Managing the Risk of Sanctions in the Global Oil & Gas Industry: Corporate Response under Political, Legal and Commerical Pressures

Article excerpt


Two years ago the English opened up the trade, which they still continue, to the Levant, which is extremely profitable to them, as they take great quantities of tin and lead thither, which the Turk buys of them almost for its weight in gold, the tin being vitally necessary for the casting of guns and the lead for purposes of war. It is of double importance to the Turk now, in consequence of the excommunication pronounced ipso facto by the Pope upon any person who provides or sells to infidels such materials as these.1


Since its origin in the nineteenth century, the international petroleum industry has operated, and learnt to operate, in often highly politically charged environments. The competence in identifying, assessing, and managing such political risk has always been-- and is likely to be in the future-an essential factor of corporate and managerial competitiveness in this industry. Political risk reflects the exposure of the technical and business approach to the industry to the often much more volatile, less forecastable, and less manageable events in the "political" sphere-as contrasted to the supposedly more "rational" sphere of commercial decision-making. Politics sometimes specifically targets and hits the petroleum industry not only due to its strategic character, large capital investment, and public visibility, but also because the industry's global nature, imbued with "foreign" elements resented in nation states, makes it a very suitable target. But politics can also hit the petroleum industry rather accidentally, in particular when this industry is in the way of conflicts between states, between conflicting ideologies, or within a country, between ethnic groups or classes that hate each other. Political risk shows up in many faces. As national and global politics evolve, old faces may reappear and new faces are certain to emerge. The political risk of the 1960s and 1970s was nationalisation in all its forms;2 instability of the legal and fiscal framework, high transaction cost, and the weak force of the institutions of law are key facets of political risk in the former Communist countries.3 These are the two faces of political risk originating from "weak" participants in the international economy. But there are also significant political risks created in the developed economies, including environmental regulation, both in substance and as a pretext for domestic protectionism,4 and economic sanctions. Economic sanctions, as a form of political risk of current and possibly growing significance, that originate in the developed world and in particular in the United States, is the topic of this paper.
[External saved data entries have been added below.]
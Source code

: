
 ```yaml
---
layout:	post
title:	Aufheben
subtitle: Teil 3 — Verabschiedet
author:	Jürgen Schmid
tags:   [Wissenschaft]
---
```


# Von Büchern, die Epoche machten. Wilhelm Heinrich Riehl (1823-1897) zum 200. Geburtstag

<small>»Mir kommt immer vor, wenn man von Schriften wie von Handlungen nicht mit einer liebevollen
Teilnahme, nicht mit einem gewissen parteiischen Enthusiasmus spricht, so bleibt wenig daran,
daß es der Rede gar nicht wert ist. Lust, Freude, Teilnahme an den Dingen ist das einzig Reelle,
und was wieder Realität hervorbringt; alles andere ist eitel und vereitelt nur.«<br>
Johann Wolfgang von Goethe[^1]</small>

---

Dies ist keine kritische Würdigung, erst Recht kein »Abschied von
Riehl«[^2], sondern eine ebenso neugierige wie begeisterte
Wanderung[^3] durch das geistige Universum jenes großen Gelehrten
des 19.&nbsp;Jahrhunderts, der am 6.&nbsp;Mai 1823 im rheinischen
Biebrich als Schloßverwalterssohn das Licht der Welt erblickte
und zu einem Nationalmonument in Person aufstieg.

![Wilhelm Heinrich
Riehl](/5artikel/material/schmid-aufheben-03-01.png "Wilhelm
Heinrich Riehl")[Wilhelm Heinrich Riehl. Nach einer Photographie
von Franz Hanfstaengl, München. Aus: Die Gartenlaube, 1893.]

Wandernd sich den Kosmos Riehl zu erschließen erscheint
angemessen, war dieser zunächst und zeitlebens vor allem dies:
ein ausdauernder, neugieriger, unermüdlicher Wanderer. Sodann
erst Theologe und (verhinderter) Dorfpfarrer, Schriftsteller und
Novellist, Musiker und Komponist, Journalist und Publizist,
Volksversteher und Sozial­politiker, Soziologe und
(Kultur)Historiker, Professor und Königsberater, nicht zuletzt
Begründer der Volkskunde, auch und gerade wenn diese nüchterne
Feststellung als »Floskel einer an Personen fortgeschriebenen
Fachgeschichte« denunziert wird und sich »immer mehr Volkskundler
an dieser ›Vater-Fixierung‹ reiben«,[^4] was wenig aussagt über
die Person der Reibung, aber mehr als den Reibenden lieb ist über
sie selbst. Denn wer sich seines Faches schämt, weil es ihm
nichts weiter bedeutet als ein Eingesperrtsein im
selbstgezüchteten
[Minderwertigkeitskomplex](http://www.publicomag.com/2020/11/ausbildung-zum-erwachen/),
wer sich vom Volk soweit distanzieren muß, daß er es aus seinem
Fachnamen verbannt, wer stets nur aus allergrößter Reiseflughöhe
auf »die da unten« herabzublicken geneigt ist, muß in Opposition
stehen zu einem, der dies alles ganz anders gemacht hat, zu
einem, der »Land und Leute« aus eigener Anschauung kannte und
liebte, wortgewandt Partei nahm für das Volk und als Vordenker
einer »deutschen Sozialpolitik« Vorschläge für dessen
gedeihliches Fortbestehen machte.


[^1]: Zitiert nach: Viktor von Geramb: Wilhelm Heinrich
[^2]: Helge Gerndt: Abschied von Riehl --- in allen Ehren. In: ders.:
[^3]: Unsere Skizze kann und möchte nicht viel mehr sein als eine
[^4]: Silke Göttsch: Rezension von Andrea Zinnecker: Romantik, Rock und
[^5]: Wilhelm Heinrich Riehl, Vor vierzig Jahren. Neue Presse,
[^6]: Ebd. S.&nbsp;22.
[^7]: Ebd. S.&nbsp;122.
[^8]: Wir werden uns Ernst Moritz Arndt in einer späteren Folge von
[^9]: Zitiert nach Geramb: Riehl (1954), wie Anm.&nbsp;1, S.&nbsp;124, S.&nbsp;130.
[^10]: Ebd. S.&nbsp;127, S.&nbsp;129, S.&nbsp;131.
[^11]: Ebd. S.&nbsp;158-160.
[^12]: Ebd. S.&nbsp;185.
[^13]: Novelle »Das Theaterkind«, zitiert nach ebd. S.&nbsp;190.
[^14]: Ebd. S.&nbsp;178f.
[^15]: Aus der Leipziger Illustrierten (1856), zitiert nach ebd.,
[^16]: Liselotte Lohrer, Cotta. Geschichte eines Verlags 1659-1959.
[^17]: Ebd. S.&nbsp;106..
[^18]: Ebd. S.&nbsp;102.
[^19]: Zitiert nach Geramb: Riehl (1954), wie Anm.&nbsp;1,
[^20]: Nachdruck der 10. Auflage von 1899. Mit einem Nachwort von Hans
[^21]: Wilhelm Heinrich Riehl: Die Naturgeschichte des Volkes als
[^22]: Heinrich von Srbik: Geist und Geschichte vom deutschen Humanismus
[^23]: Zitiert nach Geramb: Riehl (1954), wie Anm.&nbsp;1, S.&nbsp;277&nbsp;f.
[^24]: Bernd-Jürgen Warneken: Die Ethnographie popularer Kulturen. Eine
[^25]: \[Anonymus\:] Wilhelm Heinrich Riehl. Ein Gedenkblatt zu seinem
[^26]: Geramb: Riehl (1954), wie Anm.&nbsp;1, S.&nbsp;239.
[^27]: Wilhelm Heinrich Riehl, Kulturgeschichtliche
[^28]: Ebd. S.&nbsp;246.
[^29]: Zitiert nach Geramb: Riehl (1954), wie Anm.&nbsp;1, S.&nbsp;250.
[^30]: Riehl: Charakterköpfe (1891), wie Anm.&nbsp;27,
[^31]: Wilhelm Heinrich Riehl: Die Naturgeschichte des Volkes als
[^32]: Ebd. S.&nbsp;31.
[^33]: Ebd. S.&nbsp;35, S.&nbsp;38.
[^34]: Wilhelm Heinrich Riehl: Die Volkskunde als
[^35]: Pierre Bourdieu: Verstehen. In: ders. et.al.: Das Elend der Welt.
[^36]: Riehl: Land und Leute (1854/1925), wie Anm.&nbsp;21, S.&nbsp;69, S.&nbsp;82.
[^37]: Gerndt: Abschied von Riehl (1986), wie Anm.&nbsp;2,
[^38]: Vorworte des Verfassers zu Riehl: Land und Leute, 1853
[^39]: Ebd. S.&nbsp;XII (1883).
A lot has been written on economic sanctions.5 I will not repeat all of the interesting analyses and concepts already published, but rather select such information, intelligence, and concepts that are of particular relevance to the international petroleum industry. I am particularly interested in the techniques of managing the political risk of sanctions: forecasting and anticipatory measures; management of specific sanctions before, when, and after they arise; and strategies of political lobbying, of compliance, and of avoidance of sanctions. While the literature is extensive on the formal foreign policy aspects of sanctions, very little is known on the corporate response: How do companies react to sanctions-and how should they? Issues of the legal-and ethical-boundaries of primarily commercially motivated corporate behaviour arise here. What is the impact of lobbying on the U.S. Congress (where most sanctions originate), both with respect to legislative action and implementation of the often discretionary and open-ended rules? What is the impact of economic sanctions on competition in the petroleum industry: Who suffers and who benefits? What is the competitive impact of sanctions and can one explain the expansion of U. …


An unknown error has occurred. Please click the button below to reload the page. If the problem persists, please try again in a little while.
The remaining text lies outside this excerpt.